El actor Dwayne Johnson no está defendiendo solo un peinado bastante raro que se ha llevado una buena dosis de hate en redes sociales, sino una transformación física bastante más dura de lo que deja ver el tráiler de Vaiana (Moana). En una entrevista con Entertainment Weekly, el actor explicó que para convertirse en Maui llevó encima unas 40 libras de prótesis, cerca de 18 kilos, entre traje corporal, tatuajes protésicos y melena. Su problema no era solo parecerse al personaje animado, sino conseguir actuar, moverse y transmitir emociones bajo toda esa carga.
La melena ha sido el detalle que más comentarios ha generado, y también uno de los más complicados de resolver. El director Thomas Kail contó que necesitaban una peluca con mucho volumen que no se viera falsa cuando Maui entrara en el agua, algo especialmente importante en una película donde el océano y las escenas acuáticas son centrales. El resultado fue una pieza especialmente pesada que, mojada, llegaba a pesar unas 7 libras, algo más de 3 kilos.
Una caracterización pensada para resistir el rodaje
Johnson reconoció que llegaron a valorar si debían recurrir más al CGI para alterar su cuerpo, pero acabaron apostando por una solución más física. Según su propio relato, habría sido inviable intentar subir de verdad otros 18 o 23 kilos y mantener ese peso durante meses de rodaje, así que el traje se convirtió en la vía para darle a Maui una presencia más cercana al original animado sin poner el cuerpo del actor al límite por otra vía.
Eso no significa que la experiencia fuera cómoda. Johnson describió el proceso como “agotador” por el calor y la poca transpiración del traje, hasta el punto de que el equipo tenía que abrirlo durante las pausas para refrescarlo. La transformación diaria rondaba además las dos horas y media, lo que ayuda a entender por qué el actor habla del papel casi como un auténtico calvario físico y no solo como una caracterización aparatosa.

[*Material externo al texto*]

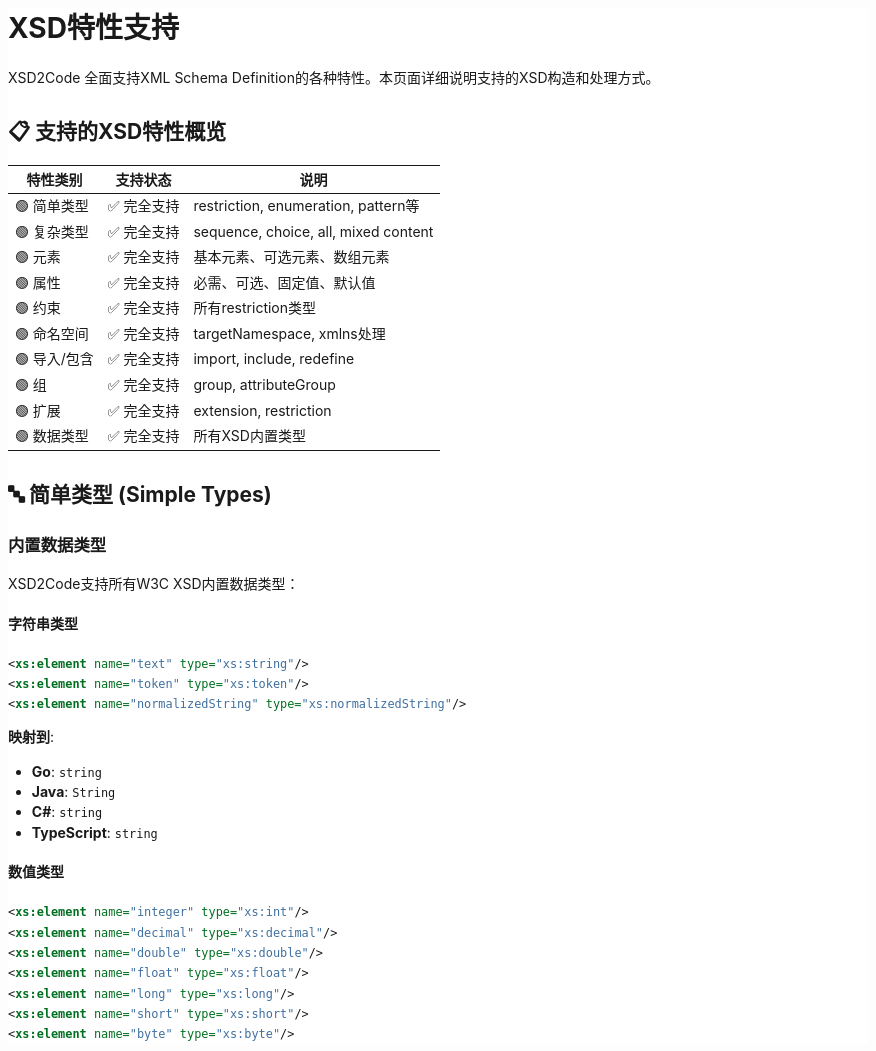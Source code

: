# XSD特性支持

XSD2Code 全面支持XML Schema Definition的各种特性。本页面详细说明支持的XSD构造和处理方式。

## 📋 支持的XSD特性概览

| 特性类别 | 支持状态 | 说明 |
|----------|----------|------|
| 🟢 简单类型 | ✅ 完全支持 | restriction, enumeration, pattern等 |
| 🟢 复杂类型 | ✅ 完全支持 | sequence, choice, all, mixed content |
| 🟢 元素 | ✅ 完全支持 | 基本元素、可选元素、数组元素 |
| 🟢 属性 | ✅ 完全支持 | 必需、可选、固定值、默认值 |
| 🟢 约束 | ✅ 完全支持 | 所有restriction类型 |
| 🟢 命名空间 | ✅ 完全支持 | targetNamespace, xmlns处理 |
| 🟢 导入/包含 | ✅ 完全支持 | import, include, redefine |
| 🟢 组 | ✅ 完全支持 | group, attributeGroup |
| 🟢 扩展 | ✅ 完全支持 | extension, restriction |
| 🟢 数据类型 | ✅ 完全支持 | 所有XSD内置类型 |

## 🔤 简单类型 (Simple Types)

### 内置数据类型

XSD2Code支持所有W3C XSD内置数据类型：

#### 字符串类型
```xml
<xs:element name="text" type="xs:string"/>
<xs:element name="token" type="xs:token"/>
<xs:element name="normalizedString" type="xs:normalizedString"/>
```

**映射到**:
- **Go**: `string`
- **Java**: `String`
- **C#**: `string`
- **TypeScript**: `string`

#### 数值类型
```xml
<xs:element name="integer" type="xs:int"/>
<xs:element name="decimal" type="xs:decimal"/>
<xs:element name="double" type="xs:double"/>
<xs:element name="float" type="xs:float"/>
<xs:element name="long" type="xs:long"/>
<xs:element name="short" type="xs:short"/>
<xs:element name="byte" type="xs:byte"/>
```
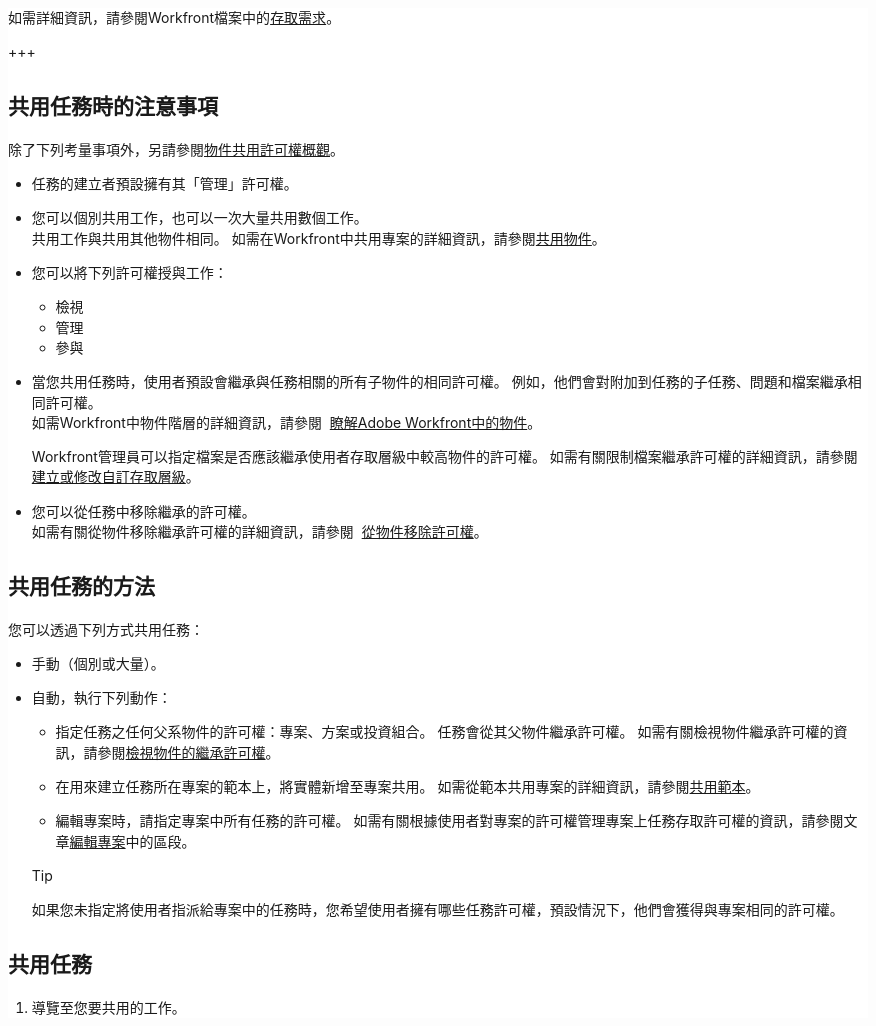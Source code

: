 如需詳細資訊，請參閱Workfront檔案中的[存取需求](/help/quicksilver/administration-and-setup/add-users/access-levels-and-object-permissions/access-level-requirements-in-documentation.md)。

+++

## 共用任務時的注意事項

除了下列考量事項外，另請參閱[物件共用許可權概觀](../../workfront-basics/grant-and-request-access-to-objects/sharing-permissions-on-objects-overview.md)。

* 任務的建立者預設擁有其「管理」許可權。
* 您可以個別共用工作，也可以一次大量共用數個工作。\
  共用工作與共用其他物件相同。 如需在Workfront中共用專案的詳細資訊，請參閱[共用物件](../../workfront-basics/grant-and-request-access-to-objects/share-an-object.md)。

* 您可以將下列許可權授與工作： 

   * 檢視
   * 管理
   * 參與
* 當您共用任務時，使用者預設會繼承與任務相關的所有子物件的相同許可權。 例如，他們會對附加到任務的子任務、問題和檔案繼承相同許可權。\
  如需Workfront中物件階層的詳細資訊，請參閱  [瞭解Adobe Workfront中的物件](../../workfront-basics/navigate-workfront/workfront-navigation/understand-objects.md)。

  Workfront管理員可以指定檔案是否應該繼承使用者存取層級中較高物件的許可權。 如需有關限制檔案繼承許可權的詳細資訊，請參閱[建立或修改自訂存取層級](../../administration-and-setup/add-users/configure-and-grant-access/create-modify-access-levels.md)。

* 您可以從任務中移除繼承的許可權。\
  如需有關從物件移除繼承許可權的詳細資訊，請參閱  [從物件移除許可權](../../workfront-basics/grant-and-request-access-to-objects/remove-permissions-from-objects.md)。

## 共用任務的方法

您可以透過下列方式共用任務：

* 手動（個別或大量）。

* 自動，執行下列動作：

   * 指定任務之任何父系物件的許可權：專案、方案或投資組合。 任務會從其父物件繼承許可權。 如需有關檢視物件繼承許可權的資訊，請參閱[檢視物件的繼承許可權](../../workfront-basics/grant-and-request-access-to-objects/view-inherited-permissions-on-objects.md)。
   * 在用來建立任務所在專案的範本上，將實體新增至專案共用。 如需從範本共用專案的詳細資訊，請參閱[共用範本](../../workfront-basics/grant-and-request-access-to-objects/share-a-template.md)。

   * 編輯專案時，請指定專案中所有任務的許可權。 如需有關根據使用者對專案的許可權管理專案上任務存取許可權的資訊，請參閱文章[編輯專案](../../manage-work/projects/manage-projects/edit-projects.md)中的[](../../manage-work/projects/manage-projects/edit-projects.md#access)區段。

  >[!TIP]
  >
  >如果您未指定將使用者指派給專案中的任務時，您希望使用者擁有哪些任務許可權，預設情況下，他們會獲得與專案相同的許可權。

## 共用任務

1. 導覽至您要共用的工作。
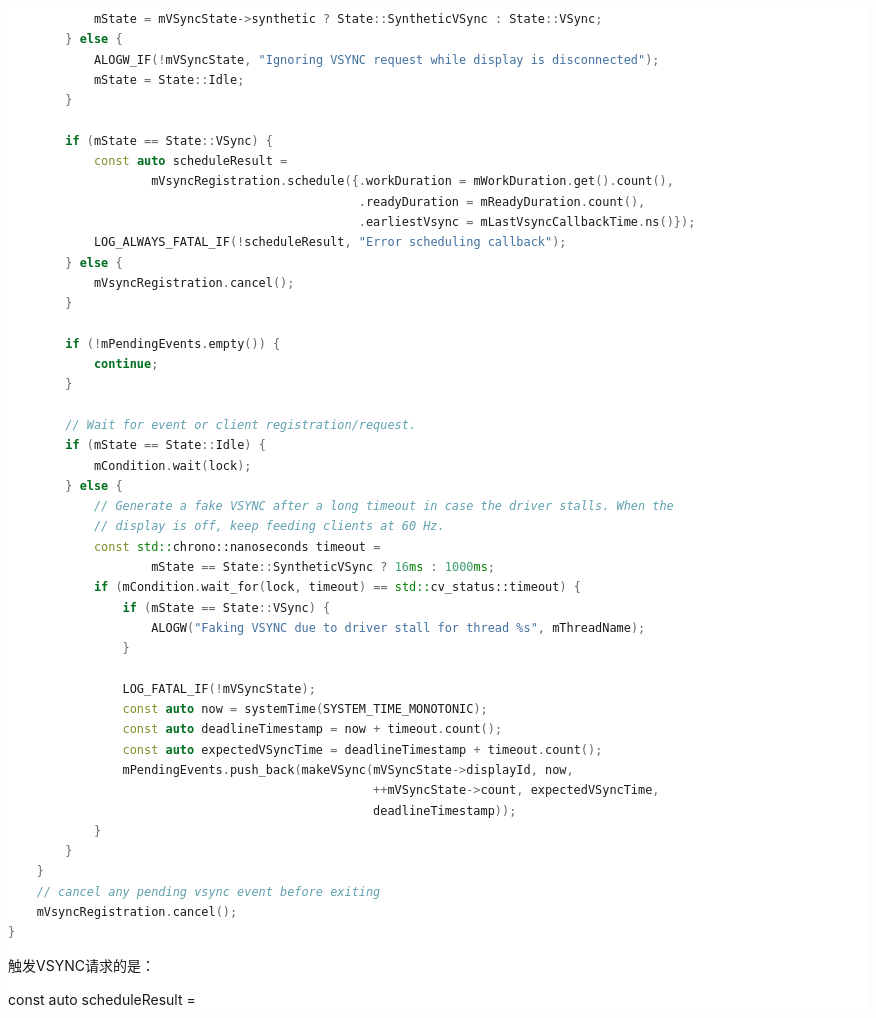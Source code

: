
 ```cpp
            mState = mVSyncState->synthetic ? State::SyntheticVSync : State::VSync;
        } else {
            ALOGW_IF(!mVSyncState, "Ignoring VSYNC request while display is disconnected");
            mState = State::Idle;
        }
 
        if (mState == State::VSync) {
            const auto scheduleResult =
                    mVsyncRegistration.schedule({.workDuration = mWorkDuration.get().count(),
                                                 .readyDuration = mReadyDuration.count(),
                                                 .earliestVsync = mLastVsyncCallbackTime.ns()});
            LOG_ALWAYS_FATAL_IF(!scheduleResult, "Error scheduling callback");
        } else {
            mVsyncRegistration.cancel();
        }
 
        if (!mPendingEvents.empty()) {
            continue;
        }
 
        // Wait for event or client registration/request.
        if (mState == State::Idle) {
            mCondition.wait(lock);
        } else {
            // Generate a fake VSYNC after a long timeout in case the driver stalls. When the
            // display is off, keep feeding clients at 60 Hz.
            const std::chrono::nanoseconds timeout =
                    mState == State::SyntheticVSync ? 16ms : 1000ms;
            if (mCondition.wait_for(lock, timeout) == std::cv_status::timeout) {
                if (mState == State::VSync) {
                    ALOGW("Faking VSYNC due to driver stall for thread %s", mThreadName);
                }
 
                LOG_FATAL_IF(!mVSyncState);
                const auto now = systemTime(SYSTEM_TIME_MONOTONIC);
                const auto deadlineTimestamp = now + timeout.count();
                const auto expectedVSyncTime = deadlineTimestamp + timeout.count();
                mPendingEvents.push_back(makeVSync(mVSyncState->displayId, now,
                                                   ++mVSyncState->count, expectedVSyncTime,
                                                   deadlineTimestamp));
            }
        }
    }
    // cancel any pending vsync event before exiting
    mVsyncRegistration.cancel();
}
```

触发VSYNC请求的是：

const auto scheduleResult =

Entre las burlas en redes y el reto de convencer en pantalla
Mientras tanto, la reacción online ha sido bastante más cruel que comprensiva. Buena parte de las bromas y críticas tras el nuevo avance se han centrado en el aspecto de Maui, sobre todo en la peluca y en la sensación de que el personaje pierde parte de la fuerza visual del diseño animado al pasar a imagen real. Medios como Decider y Euronews recogieron precisamente ese tono burlón, con usuarios comparando el look con un cosplay fallido o una versión demasiado artificial del semidiós.
Aun así, Disney mantiene el calendario y la apuesta. La película llegará a los cines el 10 de julio de 2026 en Estados Unidos, mientras que en España su estreno está fijado para el 8 de julio, y Johnson vuelve a un personaje al que ya puso voz en la cinta animada de 2016. El reto ahora no será solo justificar esa decisión estética, sino convencer de que todo ese peso de prótesis, calor y artificio tenía sentido una vez Maui empiece realmente a funcionar en pantalla.